I’m not buying their devices after Nexus 5X and 6P disaster. Even despite my own devices did not boot loop. I mean buying them new and using them as my primary phone. Buying a used Pixel for $50, yeah, I might. So if it’ll face some weird hardware issue, I’m not going to be disappointed. I had zero issues (hardware-wise) with so many years of iPhones.
These days all that looks very depressing. The new redesign from Apple, and now this. I was actually thinking about maybe I’d like to give Pixels another chance. If buying used, I can play that lottery after all. But having no custom ROM option basically leaves me as miserable as with Apple: either take it as it is or leave.
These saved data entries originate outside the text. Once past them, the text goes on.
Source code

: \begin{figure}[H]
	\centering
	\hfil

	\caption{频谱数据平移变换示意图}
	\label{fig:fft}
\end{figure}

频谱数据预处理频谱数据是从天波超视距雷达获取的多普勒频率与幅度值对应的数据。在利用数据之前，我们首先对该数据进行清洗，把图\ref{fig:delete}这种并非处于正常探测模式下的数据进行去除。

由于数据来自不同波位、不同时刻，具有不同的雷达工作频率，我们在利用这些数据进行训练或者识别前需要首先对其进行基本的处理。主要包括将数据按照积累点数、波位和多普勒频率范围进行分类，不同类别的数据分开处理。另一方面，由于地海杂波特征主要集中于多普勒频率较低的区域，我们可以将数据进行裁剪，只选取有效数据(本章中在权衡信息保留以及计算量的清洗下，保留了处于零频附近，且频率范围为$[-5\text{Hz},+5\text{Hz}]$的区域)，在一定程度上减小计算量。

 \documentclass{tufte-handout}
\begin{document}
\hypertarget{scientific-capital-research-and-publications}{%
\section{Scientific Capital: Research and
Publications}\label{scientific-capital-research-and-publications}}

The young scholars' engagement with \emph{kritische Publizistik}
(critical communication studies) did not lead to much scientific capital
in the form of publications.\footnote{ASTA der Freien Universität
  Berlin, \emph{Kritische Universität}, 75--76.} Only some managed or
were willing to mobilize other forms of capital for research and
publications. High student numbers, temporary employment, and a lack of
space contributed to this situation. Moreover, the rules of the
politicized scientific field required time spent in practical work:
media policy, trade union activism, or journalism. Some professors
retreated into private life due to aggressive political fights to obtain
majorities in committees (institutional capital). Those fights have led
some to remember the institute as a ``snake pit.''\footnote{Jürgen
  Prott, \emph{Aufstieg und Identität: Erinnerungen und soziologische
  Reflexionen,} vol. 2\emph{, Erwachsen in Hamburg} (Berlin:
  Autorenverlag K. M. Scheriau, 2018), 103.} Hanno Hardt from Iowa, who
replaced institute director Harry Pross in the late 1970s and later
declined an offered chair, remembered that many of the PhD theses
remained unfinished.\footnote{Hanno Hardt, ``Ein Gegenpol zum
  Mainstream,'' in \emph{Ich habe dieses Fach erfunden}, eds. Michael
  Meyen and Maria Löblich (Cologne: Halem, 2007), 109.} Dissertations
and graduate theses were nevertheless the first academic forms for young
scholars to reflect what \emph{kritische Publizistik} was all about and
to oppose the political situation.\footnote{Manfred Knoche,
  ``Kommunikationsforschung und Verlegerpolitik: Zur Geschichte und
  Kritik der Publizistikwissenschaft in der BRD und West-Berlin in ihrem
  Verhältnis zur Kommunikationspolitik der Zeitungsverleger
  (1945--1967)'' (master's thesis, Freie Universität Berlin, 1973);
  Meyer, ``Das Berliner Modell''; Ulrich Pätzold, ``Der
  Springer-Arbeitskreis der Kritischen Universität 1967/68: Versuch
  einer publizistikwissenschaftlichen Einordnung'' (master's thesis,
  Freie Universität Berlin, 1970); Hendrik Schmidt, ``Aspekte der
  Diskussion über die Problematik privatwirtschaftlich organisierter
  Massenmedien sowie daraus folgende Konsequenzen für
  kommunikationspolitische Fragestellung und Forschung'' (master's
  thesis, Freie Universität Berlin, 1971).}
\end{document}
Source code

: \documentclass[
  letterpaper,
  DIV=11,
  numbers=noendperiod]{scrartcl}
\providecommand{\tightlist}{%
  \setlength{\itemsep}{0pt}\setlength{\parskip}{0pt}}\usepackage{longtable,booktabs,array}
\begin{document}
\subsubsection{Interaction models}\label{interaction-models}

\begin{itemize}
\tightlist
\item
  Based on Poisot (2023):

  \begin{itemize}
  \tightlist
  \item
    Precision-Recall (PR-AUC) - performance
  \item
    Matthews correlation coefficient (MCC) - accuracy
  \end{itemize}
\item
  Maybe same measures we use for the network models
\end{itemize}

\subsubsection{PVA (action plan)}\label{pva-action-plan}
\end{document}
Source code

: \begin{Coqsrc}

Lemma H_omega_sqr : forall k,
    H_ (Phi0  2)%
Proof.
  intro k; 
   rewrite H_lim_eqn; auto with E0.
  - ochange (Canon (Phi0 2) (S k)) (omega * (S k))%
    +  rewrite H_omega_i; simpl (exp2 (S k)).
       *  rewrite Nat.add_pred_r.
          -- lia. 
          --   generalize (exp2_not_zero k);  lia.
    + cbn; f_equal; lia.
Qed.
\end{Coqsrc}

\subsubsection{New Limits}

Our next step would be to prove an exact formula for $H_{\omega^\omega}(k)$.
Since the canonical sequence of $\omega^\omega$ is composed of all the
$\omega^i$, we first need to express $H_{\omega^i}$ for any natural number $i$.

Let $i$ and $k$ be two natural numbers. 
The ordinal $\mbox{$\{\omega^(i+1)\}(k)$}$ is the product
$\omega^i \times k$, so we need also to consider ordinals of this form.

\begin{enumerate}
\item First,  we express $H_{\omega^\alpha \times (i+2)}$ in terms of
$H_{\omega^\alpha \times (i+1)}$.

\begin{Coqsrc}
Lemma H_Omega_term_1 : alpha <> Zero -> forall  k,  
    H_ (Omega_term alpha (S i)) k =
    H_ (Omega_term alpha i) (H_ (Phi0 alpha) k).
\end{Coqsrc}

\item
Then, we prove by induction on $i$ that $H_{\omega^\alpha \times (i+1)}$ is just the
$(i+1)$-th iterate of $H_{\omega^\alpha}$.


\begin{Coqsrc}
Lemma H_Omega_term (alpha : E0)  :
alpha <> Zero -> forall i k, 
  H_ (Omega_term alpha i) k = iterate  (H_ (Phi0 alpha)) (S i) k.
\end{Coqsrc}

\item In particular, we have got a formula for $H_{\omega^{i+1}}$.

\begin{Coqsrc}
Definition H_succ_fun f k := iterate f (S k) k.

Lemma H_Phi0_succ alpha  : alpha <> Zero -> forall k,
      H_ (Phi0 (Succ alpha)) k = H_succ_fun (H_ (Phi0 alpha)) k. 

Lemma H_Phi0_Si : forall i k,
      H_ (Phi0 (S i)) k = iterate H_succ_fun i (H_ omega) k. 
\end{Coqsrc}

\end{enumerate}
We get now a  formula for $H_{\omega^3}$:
Okay, am I the only one who didn’t know that (apparently) the next iOS version is going to be 26, not 19?
I assume, they’ll start following a year of release both for macOS and iOS, so it would be easier to know for non-techies. But my first reaction was ‘em, 8 years into the future? Looks weird, isn’t it? Maybe that’s some kind of a joke.’
To be fair, the news didn't get a ton of interest here last week:
Apple is reportedly going to rename all of its operating systems (theverge.com)
13 points by thesuperbigfrog 7 days ago | 7 comments
> Instead of just notching up the version number, Apple will instead mark them by year. However, the numbers will apparently align with the year after the one the update is actually released in, similar to cars. That means that the next big iOS update will be iOS 26 instead of iOS 19.
It will continue to be yearly but now all the OS numbers will be the same (the most important part) and require little inside knowledge to know if it's new or old (only a geek would know that iOS 15 was released in 2024 for instance, the new method will be more like car model years).
Nobody knows yet, it's just a rumour. But year-based versioning makes sense as these products continue to develop and the version numbers get higher. Even as an iOS developer, I've lost track of the phone versions at this point. Year-based versioning would be so much easier. Saying that I hope it's "iOS '26" and not "iOS 26".
We had Windows 2000 :) I look forward to Window 95 (v2) in 70 years. Number versioning is fine until you are releasing a new OS every year. Same with the phones. It's just too hard to keep track of at a certain point for consumers. yyyy.mm.dd style versioning is much better when you're releasing at the rate companies do these days imo.